Best Movies 2016 - Part 2
Paterson
A gripping account of Paterson (name), bus driver and secret poet, and the careful choices of his life in Paterson, NJ (place). This location is both a substitute for any American town, but the details also so specific to this somehow fascinating place. We get to look through the eyes of a poet, living poetically, noticing unhurriedly. Each day building a rhythm, that repeats and builds. On the seventh day, a climax so completely devastating, and what comes after, poignant, life-affirming, like watching water fall.
Silence
Two Jesuit missionaries enter a Japan whose old order is violently ridding itself of the scourge of Christianity.
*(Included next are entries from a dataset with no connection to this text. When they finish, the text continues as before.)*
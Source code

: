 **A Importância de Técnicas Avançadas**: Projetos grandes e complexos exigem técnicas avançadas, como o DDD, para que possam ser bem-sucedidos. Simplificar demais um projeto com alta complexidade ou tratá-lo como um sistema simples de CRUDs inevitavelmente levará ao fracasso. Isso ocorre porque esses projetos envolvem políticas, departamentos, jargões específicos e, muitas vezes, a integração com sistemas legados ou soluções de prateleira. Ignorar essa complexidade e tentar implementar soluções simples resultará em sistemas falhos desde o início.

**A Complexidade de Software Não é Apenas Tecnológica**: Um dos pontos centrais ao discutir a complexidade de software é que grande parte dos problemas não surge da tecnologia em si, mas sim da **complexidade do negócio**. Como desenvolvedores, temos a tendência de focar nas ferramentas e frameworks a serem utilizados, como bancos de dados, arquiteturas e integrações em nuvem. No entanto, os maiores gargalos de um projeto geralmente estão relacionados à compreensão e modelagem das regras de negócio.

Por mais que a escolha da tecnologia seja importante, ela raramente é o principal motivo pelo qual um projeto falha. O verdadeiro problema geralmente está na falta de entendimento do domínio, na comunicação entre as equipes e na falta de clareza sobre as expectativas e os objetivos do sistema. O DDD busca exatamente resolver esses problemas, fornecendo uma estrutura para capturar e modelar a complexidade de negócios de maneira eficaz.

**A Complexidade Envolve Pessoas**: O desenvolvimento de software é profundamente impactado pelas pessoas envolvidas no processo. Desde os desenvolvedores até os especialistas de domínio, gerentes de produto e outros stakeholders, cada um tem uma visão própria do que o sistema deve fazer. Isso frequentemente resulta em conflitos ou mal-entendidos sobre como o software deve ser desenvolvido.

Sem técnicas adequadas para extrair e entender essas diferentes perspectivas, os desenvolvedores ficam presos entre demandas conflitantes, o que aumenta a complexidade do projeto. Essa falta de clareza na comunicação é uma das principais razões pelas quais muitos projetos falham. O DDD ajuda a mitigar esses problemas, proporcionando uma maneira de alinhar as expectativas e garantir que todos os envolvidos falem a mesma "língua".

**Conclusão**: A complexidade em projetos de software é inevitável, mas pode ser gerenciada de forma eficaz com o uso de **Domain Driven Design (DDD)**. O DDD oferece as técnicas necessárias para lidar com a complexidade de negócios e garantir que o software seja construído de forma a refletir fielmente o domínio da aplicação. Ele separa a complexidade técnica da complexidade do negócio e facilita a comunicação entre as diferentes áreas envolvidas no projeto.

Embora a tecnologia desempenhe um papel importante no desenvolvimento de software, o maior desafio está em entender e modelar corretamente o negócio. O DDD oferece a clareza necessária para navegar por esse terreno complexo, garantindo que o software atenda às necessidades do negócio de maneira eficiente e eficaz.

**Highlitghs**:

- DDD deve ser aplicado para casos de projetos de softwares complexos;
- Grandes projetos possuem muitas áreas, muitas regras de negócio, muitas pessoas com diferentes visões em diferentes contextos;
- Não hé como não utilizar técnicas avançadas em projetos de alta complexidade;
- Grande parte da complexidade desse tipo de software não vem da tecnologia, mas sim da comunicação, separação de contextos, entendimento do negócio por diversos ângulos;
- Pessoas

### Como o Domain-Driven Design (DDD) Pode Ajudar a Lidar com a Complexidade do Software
Yet the Japanese captors are truly sympathetic making the conflict unnerving. And the missionaries are in shock witnessing Japanese Christians more saintly than themselves. This film is austere in its commitment to the power of its story. The lack of meaning behind the suffering maddening. Scorsese averts his typical grandiosity, but his camera paints no less of a portrait. Deliberate and never dull nor gratuitous. And a uniquely Scorsese final act continues to stun well after viewing.
Arrival
Akin to Paterson in its unhurried approach to unfurling our protagonist's use of language to define their world. A linguist, she is primed to understand that language is at the core of how we view ourselves and relate to the world. Amy Adams is riveting intuiting her way towards an inconceivable alien way of communicating and being. An original, tremendous science fiction film by Dennis Villeneuve (Sicario) that feels grounded and light. I wonder what it would be like to live every moment with the awareness of your entire timeline. I think the sense of inevitability wouldn't be so much despondent, but agreeable.